Le marché extra-rédaction s'est révélé, pour les journalistes, une excellente option pour ceux qui n'obtenaient pas d'espace dans les rédactions. A partir des années 1980, un exode professionnel significatif a eu lieu (voir les chiffres dans la IIe Partie, item I-D - Le segment hors rédaction ). L'entrée des journalistes dans le secteur de la communication institutionnelle a donné à ce dernier la marque d'une activité se préoccupant, selon CHAPARRO, de la valeur publique de l'information 473 ( * ) . Un modèle où les substantifs étaient plus importants que les adjectifs. La présomption de pouvoir délimiter l'intérêt public fait partie de l'imaginaire journalistique, même quand il est exercé hors des rédactions, comme si le droit de représenter le public avait été formellement délégué à ces professionnels 474 ( * ) .

Pour les journalistes, c'était un territoire vierge. De même que les travailleurs ruraux sans terre ont recherché la survie en terres amazoniennes, les journalistes ont migré vers le champ de la communication institutionnelle et ils ont emporté dans leurs bagages la connaissance, le savoir-faire dont ils disposaient dans les rédactions au sein des organisations publiques et privées. Pour conserver la métaphore agricole, les premiers professionnels ont planté les graines d'un journalisme institutionnel qui allait être la pépinière, la serre du journalisme de sourceque nous connaissons aujourd'hui.

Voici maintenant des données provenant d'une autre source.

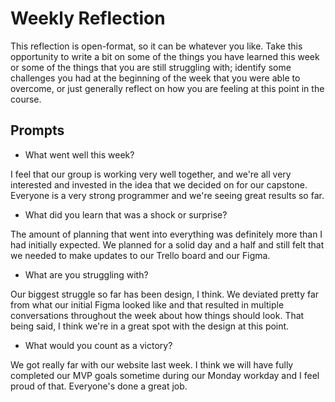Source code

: # Weekly Reflection
This reflection is open-format, so it can be whatever you like. Take this opportunity to write a bit on some of the things you have learned this week or some of the things that you are still struggling with; identify some challenges you had at the beginning of the week that you were able to overcome, or just generally reflect on how you are feeling at this point in the course.

## Prompts
- What went well this week?

I feel that our group is working very well together, and we're all very interested and invested in the idea that we decided on for our capstone. Everyone is a very strong programmer and we're seeing great results so far.

- What did you learn that was a shock or surprise?

The amount of planning that went into everything was definitely more than I had initially expected. We planned for a solid day and a half and still felt that we needed to make updates to our Trello board and our Figma.

- What are you struggling with?

Our biggest struggle so far has been design, I think. We deviated pretty far from what our initial Figma looked like and that resulted in multiple conversations throughout the week about how things should look. That being said, I think we're in a great spot with the design at this point.

- What would you count as a victory?

We got really far with our website last week. I think we will have fully completed our MVP goals sometime during our Monday workday and I feel proud of that. Everyone's done a great job.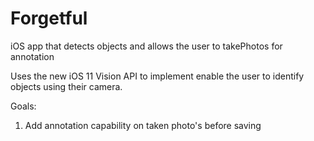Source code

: # Forgetful
iOS app that detects objects and allows the user to takePhotos for annotation

Uses the new iOS 11 Vision API to implement enable the user to identify objects using their camera.

Goals:
1) Add annotation capability on taken photo's before saving
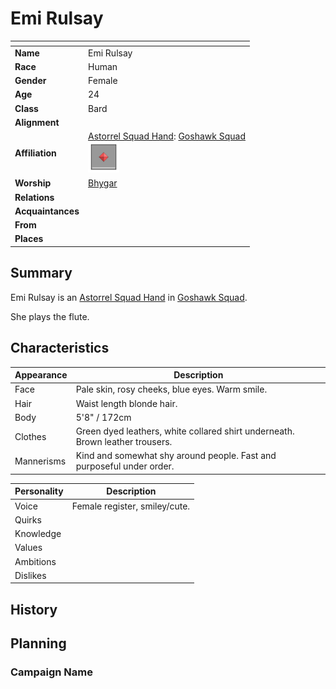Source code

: # Emi Rulsay

| []() | |
| --- | --- |
| **Name** | Emi Rulsay |
| **Race** | Human |
| **Gender** | Female |
| **Age** | 24 |
| **Class** | Bard |
| **Alignment** | |
| **Affiliation** | [Astorrel Squad Hand](../civilisations/kingdom-of-astor/organisations/astorrel/ranks/2-squad-hand.md): [Goshawk Squad](../civilisations/kingdom-of-astor/organisations/astorrel/squads/goshawk.md)<br /><img src="../../images/ranks/astorrel-2-squad-hand.png" height="50" /> |
| **Worship** | [Bhygar](../gods/gods/bhygar.md) |
| **Relations** | |
| **Acquaintances** | |
| **From** | |
| **Places** | |

## Summary

Emi Rulsay is an [Astorrel Squad Hand](../civilisations/kingdom-of-astor/organisations/astorrel/ranks/2-squad-hand.md) in [Goshawk Squad](../civilisations/kingdom-of-astor/organisations/astorrel/squads/goshawk.md).

She plays the flute.

## Characteristics

| Appearance | Description |
| --- | --- |
| Face | Pale skin, rosy cheeks, blue eyes. Warm smile. |
| Hair | Waist length blonde hair. |
| Body | 5'8" / 172cm |
| Clothes | Green dyed leathers, white collared shirt underneath. Brown leather trousers. |
| Mannerisms | Kind and somewhat shy around people. Fast and purposeful under order. |

| Personality | Description |
| --- | --- |
| Voice | Female register, smiley/cute. |
| Quirks | |
| Knowledge | |
| Values | |
| Ambitions | |
| Dislikes | |

## History

## Planning

### Campaign Name
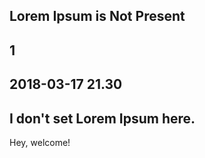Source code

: Lorem Ipsum is Not Present
----
1
----
2018-03-17 21.30
----
I don't set Lorem Ipsum here.
----

Hey, welcome!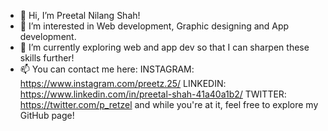 - 👋 Hi, I’m Preetal Nilang Shah!
- 👀 I’m interested in Web development, Graphic designing and App development.
- 🌱 I’m currently exploring web and app dev so that I can sharpen these skills further!
- 📫 You can contact me here:
INSTAGRAM: https://www.instagram.com/preetz.25/
LINKEDIN: https://www.linkedin.com/in/preetal-shah-41a40a1b2/
TWITTER: https://twitter.com/p_retzel
and while you're at it, feel free to explore my GitHub page!
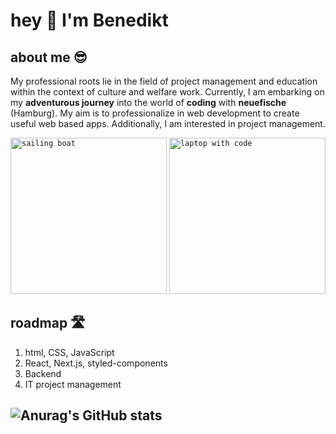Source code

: # hey 👋 I'm Benedikt

## about me 😎

My professional roots lie in the field of project management and education within the context of culture and welfare work. Currently, I am embarking on my **adventurous journey** into the world of **coding** with **neuefische** (Hamburg). My aim is to professionalize in web development to create useful web based apps. Additionally, I am interested in project management.

<code><img src="https://github.com/benediktbrenk/pictures/blob/main/evan-smogor-9-i4lI1ijes-unsplash.jpg" alt="sailing boat" height="250"></code>
<code><img src="https://github.com/benediktbrenk/pictures/blob/main/clement-helardot-95YRwf6CNw8-unsplash.jpg" alt="laptop with code" height="250"></code>

## roadmap 🛣️

1. html, CSS, JavaScript
2. React, Next.js, styled-components
3. Backend
4. IT project management

## ![Anurag's GitHub stats](https://github-readme-stats.vercel.app/api?username=benediktbrenk&show_icons=true&theme=radical)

La nouvelle réalité territoriale a créé des routines de travail spécifiques, différentes des routines antérieures. Dans le nouveau modèle de journalisme institutionnel, une action journalistique est exercée hors des rédactions, selon CHAPARRO 475 ( * ) , dans la mesure où les structures de service de presse promeuvent des politiques publiques destinées à résoudre les problèmes de la communauté. Ce dernier distingue cinq éléments de base pour différencier l'action des services de presse brésiliens de celles réalisées par les autres champs de la communication:

• Existence d'une culture interne dans laquelle les motifs d'information, et non de propagande, orientent le travail et les choix.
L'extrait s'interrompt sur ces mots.